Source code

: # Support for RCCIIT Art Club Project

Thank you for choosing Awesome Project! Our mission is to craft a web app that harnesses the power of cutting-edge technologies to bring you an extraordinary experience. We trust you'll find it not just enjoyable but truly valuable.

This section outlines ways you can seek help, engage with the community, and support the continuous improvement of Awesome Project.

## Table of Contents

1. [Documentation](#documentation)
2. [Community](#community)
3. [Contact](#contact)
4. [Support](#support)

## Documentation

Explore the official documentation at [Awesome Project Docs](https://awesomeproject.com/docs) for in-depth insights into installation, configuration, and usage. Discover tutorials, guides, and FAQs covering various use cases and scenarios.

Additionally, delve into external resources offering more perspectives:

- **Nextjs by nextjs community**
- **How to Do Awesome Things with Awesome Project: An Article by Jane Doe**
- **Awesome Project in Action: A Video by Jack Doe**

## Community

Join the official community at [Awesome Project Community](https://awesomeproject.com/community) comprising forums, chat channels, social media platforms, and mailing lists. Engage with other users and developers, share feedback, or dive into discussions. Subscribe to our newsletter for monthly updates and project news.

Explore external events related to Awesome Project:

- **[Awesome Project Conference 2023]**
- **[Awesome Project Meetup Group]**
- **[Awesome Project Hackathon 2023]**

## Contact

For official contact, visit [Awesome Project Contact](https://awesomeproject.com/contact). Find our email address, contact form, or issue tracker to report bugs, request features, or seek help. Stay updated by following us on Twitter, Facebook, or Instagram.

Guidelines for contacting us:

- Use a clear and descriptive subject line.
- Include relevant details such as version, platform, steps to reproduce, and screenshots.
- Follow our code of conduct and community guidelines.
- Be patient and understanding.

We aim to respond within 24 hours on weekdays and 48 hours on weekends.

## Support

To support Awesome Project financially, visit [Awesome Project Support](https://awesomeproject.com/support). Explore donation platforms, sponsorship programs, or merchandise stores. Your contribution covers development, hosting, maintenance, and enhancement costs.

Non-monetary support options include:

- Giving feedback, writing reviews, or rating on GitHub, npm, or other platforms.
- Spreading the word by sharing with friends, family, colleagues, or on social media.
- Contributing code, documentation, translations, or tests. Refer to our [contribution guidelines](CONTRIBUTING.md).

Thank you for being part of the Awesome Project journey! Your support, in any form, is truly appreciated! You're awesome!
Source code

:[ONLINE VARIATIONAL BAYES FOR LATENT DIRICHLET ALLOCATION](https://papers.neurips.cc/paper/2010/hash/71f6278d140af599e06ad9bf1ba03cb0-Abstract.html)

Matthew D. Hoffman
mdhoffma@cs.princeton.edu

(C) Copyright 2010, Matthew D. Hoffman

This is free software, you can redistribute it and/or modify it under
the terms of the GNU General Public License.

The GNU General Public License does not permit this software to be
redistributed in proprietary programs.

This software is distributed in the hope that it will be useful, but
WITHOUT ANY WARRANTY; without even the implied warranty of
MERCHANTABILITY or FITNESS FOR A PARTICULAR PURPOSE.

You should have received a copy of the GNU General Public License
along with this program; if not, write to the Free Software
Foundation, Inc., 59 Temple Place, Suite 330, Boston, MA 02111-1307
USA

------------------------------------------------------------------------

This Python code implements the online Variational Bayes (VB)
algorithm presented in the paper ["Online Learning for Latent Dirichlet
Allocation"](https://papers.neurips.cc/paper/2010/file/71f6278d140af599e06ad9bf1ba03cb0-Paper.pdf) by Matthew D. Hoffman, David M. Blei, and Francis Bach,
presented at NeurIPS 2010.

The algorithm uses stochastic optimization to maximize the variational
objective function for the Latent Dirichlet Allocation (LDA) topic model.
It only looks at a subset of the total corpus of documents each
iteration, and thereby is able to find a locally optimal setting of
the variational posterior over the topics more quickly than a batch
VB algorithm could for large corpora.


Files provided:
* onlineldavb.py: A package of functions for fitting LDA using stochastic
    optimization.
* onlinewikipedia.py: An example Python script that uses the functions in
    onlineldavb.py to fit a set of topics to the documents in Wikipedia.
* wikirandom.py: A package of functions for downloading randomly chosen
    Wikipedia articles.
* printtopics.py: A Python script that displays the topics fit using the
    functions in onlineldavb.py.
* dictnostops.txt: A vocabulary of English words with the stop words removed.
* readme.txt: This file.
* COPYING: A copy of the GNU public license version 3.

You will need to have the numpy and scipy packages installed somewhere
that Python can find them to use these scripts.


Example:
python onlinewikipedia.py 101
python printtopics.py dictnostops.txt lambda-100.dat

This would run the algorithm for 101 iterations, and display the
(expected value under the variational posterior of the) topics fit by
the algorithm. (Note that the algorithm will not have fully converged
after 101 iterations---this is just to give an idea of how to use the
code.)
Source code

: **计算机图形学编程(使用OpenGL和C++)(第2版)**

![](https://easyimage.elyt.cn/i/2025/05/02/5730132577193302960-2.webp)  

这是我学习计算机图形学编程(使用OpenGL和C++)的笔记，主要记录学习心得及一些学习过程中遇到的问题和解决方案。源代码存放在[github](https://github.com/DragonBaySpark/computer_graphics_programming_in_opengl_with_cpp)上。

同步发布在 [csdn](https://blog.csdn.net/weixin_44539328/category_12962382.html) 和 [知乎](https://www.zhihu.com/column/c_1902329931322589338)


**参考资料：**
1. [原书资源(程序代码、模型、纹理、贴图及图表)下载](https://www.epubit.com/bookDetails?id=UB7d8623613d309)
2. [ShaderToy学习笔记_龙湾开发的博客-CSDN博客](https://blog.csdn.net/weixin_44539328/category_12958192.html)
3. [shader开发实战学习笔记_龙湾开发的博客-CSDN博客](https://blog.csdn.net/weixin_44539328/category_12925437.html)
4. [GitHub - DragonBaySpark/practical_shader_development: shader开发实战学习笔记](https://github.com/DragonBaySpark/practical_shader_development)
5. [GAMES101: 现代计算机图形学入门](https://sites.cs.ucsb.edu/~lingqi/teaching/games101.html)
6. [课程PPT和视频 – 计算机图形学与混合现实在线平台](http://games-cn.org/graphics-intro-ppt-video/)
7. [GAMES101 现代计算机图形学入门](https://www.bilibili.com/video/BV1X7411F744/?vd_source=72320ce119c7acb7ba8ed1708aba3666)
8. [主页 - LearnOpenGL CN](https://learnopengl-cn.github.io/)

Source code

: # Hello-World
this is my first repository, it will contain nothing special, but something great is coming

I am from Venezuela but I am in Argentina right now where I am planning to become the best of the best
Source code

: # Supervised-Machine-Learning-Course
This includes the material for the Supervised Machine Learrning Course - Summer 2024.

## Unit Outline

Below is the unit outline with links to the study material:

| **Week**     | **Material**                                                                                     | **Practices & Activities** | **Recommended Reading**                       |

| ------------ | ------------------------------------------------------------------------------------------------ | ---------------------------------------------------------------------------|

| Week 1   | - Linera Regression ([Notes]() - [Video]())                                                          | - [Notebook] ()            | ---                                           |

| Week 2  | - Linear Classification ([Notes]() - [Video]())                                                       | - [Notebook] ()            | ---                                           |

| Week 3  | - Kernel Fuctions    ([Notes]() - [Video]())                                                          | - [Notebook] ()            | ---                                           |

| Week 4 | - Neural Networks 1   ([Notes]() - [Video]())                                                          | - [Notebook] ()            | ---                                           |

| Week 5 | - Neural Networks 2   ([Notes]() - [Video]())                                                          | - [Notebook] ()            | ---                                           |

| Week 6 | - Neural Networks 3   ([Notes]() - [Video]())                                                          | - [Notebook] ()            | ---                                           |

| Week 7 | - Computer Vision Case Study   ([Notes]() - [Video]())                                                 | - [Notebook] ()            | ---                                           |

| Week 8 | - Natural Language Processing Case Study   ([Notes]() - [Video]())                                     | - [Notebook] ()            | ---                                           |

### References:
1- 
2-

Task description: Reproduce every record, making sure each one stays exactly the same.

Your solution:
Source code

: # Support for RCCIIT Art Club Project

Thank you for choosing Awesome Project! Our mission is to craft a web app that harnesses the power of cutting-edge technologies to bring you an extraordinary experience. We trust you'll find it not just enjoyable but truly valuable.

This section outlines ways you can seek help, engage with the community, and support the continuous improvement of Awesome Project.

## Table of Contents

1. [Documentation](#documentation)
2. [Community](#community)
3. [Contact](#contact)
4. [Support](#support)

## Documentation

Explore the official documentation at [Awesome Project Docs](https://awesomeproject.com/docs) for in-depth insights into installation, configuration, and usage. Discover tutorials, guides, and FAQs covering various use cases and scenarios.

Additionally, delve into external resources offering more perspectives:

- **Nextjs by nextjs community**
- **How to Do Awesome Things with Awesome Project: An Article by Jane Doe**
- **Awesome Project in Action: A Video by Jack Doe**

## Community

Join the official community at [Awesome Project Community](https://awesomeproject.com/community) comprising forums, chat channels, social media platforms, and mailing lists. Engage with other users and developers, share feedback, or dive into discussions. Subscribe to our newsletter for monthly updates and project news.

Explore external events related to Awesome Project:

- **[Awesome Project Conference 2023]**
- **[Awesome Project Meetup Group]**
- **[Awesome Project Hackathon 2023]**

## Contact

For official contact, visit [Awesome Project Contact](https://awesomeproject.com/contact). Find our email address, contact form, or issue tracker to report bugs, request features, or seek help. Stay updated by following us on Twitter, Facebook, or Instagram.

Guidelines for contacting us:

- Use a clear and descriptive subject line.
- Include relevant details such as version, platform, steps to reproduce, and screenshots.
- Follow our code of conduct and community guidelines.
- Be patient and understanding.

We aim to respond within 24 hours on weekdays and 48 hours on weekends.

## Support

To support Awesome Project financially, visit [Awesome Project Support](https://awesomeproject.com/support). Explore donation platforms, sponsorship programs, or merchandise stores. Your contribution covers development, hosting, maintenance, and enhancement costs.

Non-monetary support options include:

- Giving feedback, writing reviews, or rating on GitHub, npm, or other platforms.
- Spreading the word by sharing with friends, family, colleagues, or on social media.
- Contributing code, documentation, translations, or tests. Refer to our [contribution guidelines](CONTRIBUTING.md).

Thank you for being part of the Awesome Project journey! Your support, in any form, is truly appreciated! You're awesome!
Source code

:[ONLINE VARIATIONAL BAYES FOR LATENT DIRICHLET ALLOCATION](https://papers.neurips.cc/paper/2010/hash/71f6278d140af599e06ad9bf1ba03cb0-Abstract.html)

Matthew D. Hoffman
mdhoffma@cs.princeton.edu

(C) Copyright 2010, Matthew D. Hoffman

This is free software, you can redistribute it and/or modify it under
the terms of the GNU General Public License.

The GNU General Public License does not permit this software to be
redistributed in proprietary programs.

This software is distributed in the hope that it will be useful, but
WITHOUT ANY WARRANTY; without even the implied warranty of
MERCHANTABILITY or FITNESS FOR A PARTICULAR PURPOSE.

You should have received a copy of the GNU General Public License
along with this program; if not, write to the Free Software
Foundation, Inc., 59 Temple Place, Suite 330, Boston, MA 02111-1307
USA

------------------------------------------------------------------------

This Python code implements the online Variational Bayes (VB)
algorithm presented in the paper ["Online Learning for Latent Dirichlet
Allocation"](https://papers.neurips.cc/paper/2010/file/71f6278d140af599e06ad9bf1ba03cb0-Paper.pdf) by Matthew D. Hoffman, David M. Blei, and Francis Bach,
presented at NeurIPS 2010.

The algorithm uses stochastic optimization to maximize the variational
objective function for the Latent Dirichlet Allocation (LDA) topic model.
It only looks at a subset of the total corpus of documents each
iteration, and thereby is able to find a locally optimal setting of
the variational posterior over the topics more quickly than a batch
VB algorithm could for large corpora.


Files provided:
* onlineldavb.py: A package of functions for fitting LDA using stochastic
    optimization.
* onlinewikipedia.py: An example Python script that uses the functions in
    onlineldavb.py to fit a set of topics to the documents in Wikipedia.
* wikirandom.py: A package of functions for downloading randomly chosen
    Wikipedia articles.
* printtopics.py: A Python script that displays the topics fit using the
    functions in onlineldavb.py.
* dictnostops.txt: A vocabulary of English words with the stop words removed.
* readme.txt: This file.
* COPYING: A copy of the GNU public license version 3.

You will need to have the numpy and scipy packages installed somewhere
that Python can find them to use these scripts.


Example:
python onlinewikipedia.py 101
python printtopics.py dictnostops.txt lambda-100.dat

This would run the algorithm for 101 iterations, and display the
(expected value under the variational posterior of the) topics fit by
the algorithm. (Note that the algorithm will not have fully converged
after 101 iterations---this is just to give an idea of how to use the
code.)
Source code

: **计算机图形学编程(使用OpenGL和C++)(第2版)**

![](https://easyimage.elyt.cn/i/2025/05/02/5730132577193302960-2.webp)  

这是我学习计算机图形学编程(使用OpenGL和C++)的笔记，主要记录学习心得及一些学习过程中遇到的问题和解决方案。源代码存放在[github](https://github.com/DragonBaySpark/computer_graphics_programming_in_opengl_with_cpp)上。

同步发布在 [csdn](https://blog.csdn.net/weixin_44539328/category_12962382.html) 和 [知乎](https://www.zhihu.com/column/c_1902329931322589338)


**参考资料：**
1. [原书资源(程序代码、模型、纹理、贴图及图表)下载](https://www.epubit.com/bookDetails?id=UB7d8623613d309)
2. [ShaderToy学习笔记_龙湾开发的博客-CSDN博客](https://blog.csdn.net/weixin_44539328/category_12958192.html)
3. [shader开发实战学习笔记_龙湾开发的博客-CSDN博客](https://blog.csdn.net/weixin_44539328/category_12925437.html)
4. [GitHub - DragonBaySpark/practical_shader_development: shader开发实战学习笔记](https://github.com/DragonBaySpark/practical_shader_development)
5. [GAMES101: 现代计算机图形学入门](https://sites.cs.ucsb.edu/~lingqi/teaching/games101.html)
6. [课程PPT和视频 – 计算机图形学与混合现实在线平台](http://games-cn.org/graphics-intro-ppt-video/)
7. [GAMES101 现代计算机图形学入门](https://www.bilibili.com/video/BV1X7411F744/?vd_source=72320ce119c7acb7ba8ed1708aba3666)
8. [主页 - LearnOpenGL CN](https://learnopengl-cn.github.io/)

Source code

: # Hello-World
this is my first repository, it will contain nothing special, but something great is coming

I am from Venezuela but I am in Argentina right now where I am planning to become the best of the best
Source code

: # Supervised-Machine-Learning-Course
This includes the material for the Supervised Machine Learrning Course - Summer 2024.

## Unit Outline

Below is the unit outline with links to the study material:

| **Week**     | **Material**                                                                                     | **Practices & Activities** | **Recommended Reading**                       |

| ------------ | ------------------------------------------------------------------------------------------------ | ---------------------------------------------------------------------------|

| Week 1   | - Linera Regression ([Notes]() - [Video]())                                                          | - [Notebook] ()            | ---                                           |

| Week 2  | - Linear Classification ([Notes]() - [Video]())                                                       | - [Notebook] ()            | ---                                           |

| Week 3  | - Kernel Fuctions    ([Notes]() - [Video]())                                                          | - [Notebook] ()            | ---                                           |

| Week 4 | - Neural Networks 1   ([Notes]() - [Video]())                                                          | - [Notebook] ()            | ---                                           |

| Week 5 | - Neural Networks 2   ([Notes]() - [Video]())                                                          | - [Notebook] ()            | ---                                           |

| Week 6 | - Neural Networks 3   ([Notes]() - [Video]())                                                          | - [Notebook] ()            | ---                                           |

| Week 7 | - Computer Vision Case Study   ([Notes]() - [Video]())                                                 | - [Notebook] ()            | ---                                           |

| Week 8 | - Natural Language Processing Case Study   ([Notes]() - [Video]())                                     | - [Notebook] ()            | ---                                           |

### References:
1- 
2-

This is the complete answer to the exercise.